Task to complete :: Read through the data, and wherever a line holds the word "numbers", write that line out.

=== Begin Enclosure ===

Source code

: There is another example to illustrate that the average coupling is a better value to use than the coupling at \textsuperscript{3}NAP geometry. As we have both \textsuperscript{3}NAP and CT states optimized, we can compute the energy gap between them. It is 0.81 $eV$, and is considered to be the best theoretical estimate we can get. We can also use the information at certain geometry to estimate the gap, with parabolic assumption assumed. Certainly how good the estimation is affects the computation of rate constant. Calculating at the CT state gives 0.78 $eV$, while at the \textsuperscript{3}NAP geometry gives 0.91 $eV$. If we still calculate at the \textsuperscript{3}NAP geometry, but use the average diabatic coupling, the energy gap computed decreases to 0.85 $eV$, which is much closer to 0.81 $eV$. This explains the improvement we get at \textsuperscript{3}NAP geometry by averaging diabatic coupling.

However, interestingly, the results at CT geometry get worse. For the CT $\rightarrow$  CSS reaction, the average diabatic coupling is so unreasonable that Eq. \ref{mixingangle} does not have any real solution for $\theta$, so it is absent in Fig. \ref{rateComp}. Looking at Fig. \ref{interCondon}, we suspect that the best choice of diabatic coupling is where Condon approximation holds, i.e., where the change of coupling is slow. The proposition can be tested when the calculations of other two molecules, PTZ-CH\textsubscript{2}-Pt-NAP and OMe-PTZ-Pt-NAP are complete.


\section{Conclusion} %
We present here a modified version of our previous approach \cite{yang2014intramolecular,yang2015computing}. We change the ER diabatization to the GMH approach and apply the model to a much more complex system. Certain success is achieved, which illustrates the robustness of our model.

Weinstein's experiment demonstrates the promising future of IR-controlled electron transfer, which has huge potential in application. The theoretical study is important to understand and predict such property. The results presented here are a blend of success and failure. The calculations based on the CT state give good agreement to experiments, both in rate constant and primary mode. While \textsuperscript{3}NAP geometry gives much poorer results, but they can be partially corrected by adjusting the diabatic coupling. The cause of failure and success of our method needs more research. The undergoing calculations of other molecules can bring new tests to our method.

=== End Enclosure ===
=== Begin Enclosure ===

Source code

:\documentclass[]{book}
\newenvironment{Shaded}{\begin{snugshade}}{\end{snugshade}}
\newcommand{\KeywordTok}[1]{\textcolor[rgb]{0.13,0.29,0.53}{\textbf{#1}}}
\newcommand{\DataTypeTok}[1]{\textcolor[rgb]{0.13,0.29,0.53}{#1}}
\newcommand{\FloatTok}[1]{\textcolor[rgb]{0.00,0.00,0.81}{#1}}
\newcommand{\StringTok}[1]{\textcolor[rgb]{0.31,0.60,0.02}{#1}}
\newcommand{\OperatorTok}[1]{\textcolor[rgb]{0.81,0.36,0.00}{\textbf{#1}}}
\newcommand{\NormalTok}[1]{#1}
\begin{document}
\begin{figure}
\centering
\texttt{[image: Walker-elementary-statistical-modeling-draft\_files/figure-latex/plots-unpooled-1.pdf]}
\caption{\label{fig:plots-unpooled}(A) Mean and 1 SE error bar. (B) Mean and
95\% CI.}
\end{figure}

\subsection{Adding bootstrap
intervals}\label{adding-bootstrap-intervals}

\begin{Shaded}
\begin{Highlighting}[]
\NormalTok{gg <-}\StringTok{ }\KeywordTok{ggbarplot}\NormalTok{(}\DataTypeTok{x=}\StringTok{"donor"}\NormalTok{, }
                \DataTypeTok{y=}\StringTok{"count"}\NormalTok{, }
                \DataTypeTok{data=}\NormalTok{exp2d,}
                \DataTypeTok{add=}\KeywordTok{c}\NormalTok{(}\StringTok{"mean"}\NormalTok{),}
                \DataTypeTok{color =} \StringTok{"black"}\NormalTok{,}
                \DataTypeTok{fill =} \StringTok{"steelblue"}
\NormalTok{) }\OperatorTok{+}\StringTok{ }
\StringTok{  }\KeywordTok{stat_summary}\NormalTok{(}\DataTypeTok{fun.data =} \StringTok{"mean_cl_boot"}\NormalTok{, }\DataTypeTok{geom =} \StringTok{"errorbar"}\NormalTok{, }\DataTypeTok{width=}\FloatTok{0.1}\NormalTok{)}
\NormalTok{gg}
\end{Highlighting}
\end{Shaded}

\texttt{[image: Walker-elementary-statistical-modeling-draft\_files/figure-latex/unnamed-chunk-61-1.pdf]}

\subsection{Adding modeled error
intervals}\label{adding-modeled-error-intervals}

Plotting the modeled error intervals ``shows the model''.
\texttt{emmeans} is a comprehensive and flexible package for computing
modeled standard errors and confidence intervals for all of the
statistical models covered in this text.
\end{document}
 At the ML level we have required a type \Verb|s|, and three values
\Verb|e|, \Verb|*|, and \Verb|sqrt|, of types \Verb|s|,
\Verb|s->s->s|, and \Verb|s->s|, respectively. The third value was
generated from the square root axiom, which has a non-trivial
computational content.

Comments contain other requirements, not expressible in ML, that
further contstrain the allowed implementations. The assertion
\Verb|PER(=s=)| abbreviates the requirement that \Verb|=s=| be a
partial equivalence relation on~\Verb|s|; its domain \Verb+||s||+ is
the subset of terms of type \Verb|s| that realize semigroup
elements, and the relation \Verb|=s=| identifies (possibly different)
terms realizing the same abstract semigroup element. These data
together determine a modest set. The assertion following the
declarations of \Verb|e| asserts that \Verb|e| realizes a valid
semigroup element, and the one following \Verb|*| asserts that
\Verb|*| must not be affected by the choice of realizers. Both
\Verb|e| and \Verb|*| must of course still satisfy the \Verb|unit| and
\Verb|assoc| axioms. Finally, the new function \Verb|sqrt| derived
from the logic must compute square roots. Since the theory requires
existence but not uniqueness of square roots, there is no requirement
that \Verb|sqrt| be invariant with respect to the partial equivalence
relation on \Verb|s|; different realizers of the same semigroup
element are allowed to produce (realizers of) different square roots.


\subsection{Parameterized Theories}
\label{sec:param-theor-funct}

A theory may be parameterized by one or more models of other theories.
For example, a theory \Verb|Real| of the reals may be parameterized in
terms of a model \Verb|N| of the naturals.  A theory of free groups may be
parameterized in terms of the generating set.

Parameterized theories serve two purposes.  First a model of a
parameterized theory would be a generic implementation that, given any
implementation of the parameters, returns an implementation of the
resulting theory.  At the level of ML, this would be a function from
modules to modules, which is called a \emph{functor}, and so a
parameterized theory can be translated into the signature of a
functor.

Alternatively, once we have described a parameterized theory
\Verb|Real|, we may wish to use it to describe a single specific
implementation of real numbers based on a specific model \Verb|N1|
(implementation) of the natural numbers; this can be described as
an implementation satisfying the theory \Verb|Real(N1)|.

=== End Enclosure ===
=== Begin Enclosure ===

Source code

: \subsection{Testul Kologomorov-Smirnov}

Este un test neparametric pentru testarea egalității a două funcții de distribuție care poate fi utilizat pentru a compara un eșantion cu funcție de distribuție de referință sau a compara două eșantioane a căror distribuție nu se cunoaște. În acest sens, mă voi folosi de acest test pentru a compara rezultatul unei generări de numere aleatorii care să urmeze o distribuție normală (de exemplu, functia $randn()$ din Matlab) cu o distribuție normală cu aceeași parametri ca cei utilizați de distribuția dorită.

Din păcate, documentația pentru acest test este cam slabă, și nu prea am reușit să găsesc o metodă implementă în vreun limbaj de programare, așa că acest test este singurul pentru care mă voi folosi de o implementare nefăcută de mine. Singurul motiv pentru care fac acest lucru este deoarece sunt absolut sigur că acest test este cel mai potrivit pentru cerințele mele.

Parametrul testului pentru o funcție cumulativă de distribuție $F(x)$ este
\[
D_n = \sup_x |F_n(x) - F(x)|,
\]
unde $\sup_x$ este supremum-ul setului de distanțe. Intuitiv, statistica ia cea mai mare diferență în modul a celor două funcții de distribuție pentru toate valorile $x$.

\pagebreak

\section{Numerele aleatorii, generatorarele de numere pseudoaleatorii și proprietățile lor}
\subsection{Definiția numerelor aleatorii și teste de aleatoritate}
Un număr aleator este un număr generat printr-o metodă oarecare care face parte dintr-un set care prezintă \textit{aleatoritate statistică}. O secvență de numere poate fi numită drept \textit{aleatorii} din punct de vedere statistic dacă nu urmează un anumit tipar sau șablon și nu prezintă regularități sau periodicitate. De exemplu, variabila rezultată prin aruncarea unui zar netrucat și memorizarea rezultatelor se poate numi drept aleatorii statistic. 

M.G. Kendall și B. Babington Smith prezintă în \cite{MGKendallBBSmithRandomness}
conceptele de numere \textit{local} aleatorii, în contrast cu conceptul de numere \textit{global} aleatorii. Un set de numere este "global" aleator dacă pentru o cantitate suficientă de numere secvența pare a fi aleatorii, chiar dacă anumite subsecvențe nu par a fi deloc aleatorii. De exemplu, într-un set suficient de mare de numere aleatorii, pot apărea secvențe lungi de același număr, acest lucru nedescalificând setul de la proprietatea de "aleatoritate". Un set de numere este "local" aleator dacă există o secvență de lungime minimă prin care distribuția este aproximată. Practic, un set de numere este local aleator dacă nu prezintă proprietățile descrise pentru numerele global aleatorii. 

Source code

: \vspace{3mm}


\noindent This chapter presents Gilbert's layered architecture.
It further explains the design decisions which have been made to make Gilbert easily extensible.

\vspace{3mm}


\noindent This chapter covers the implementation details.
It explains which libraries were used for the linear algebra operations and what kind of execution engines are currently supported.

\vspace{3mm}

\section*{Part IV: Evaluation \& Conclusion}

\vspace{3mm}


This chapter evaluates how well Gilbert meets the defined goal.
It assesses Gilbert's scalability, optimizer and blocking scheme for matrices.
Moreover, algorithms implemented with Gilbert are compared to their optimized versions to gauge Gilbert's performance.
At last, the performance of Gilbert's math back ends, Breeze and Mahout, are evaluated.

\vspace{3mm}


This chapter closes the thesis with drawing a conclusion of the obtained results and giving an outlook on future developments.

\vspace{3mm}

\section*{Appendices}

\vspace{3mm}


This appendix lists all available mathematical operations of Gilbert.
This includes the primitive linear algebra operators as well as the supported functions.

=== End Enclosure ===

Exercise solution ::
implementation of real numbers based on a specific model \Verb|N1|
(implementation) of the natural numbers; this can be described as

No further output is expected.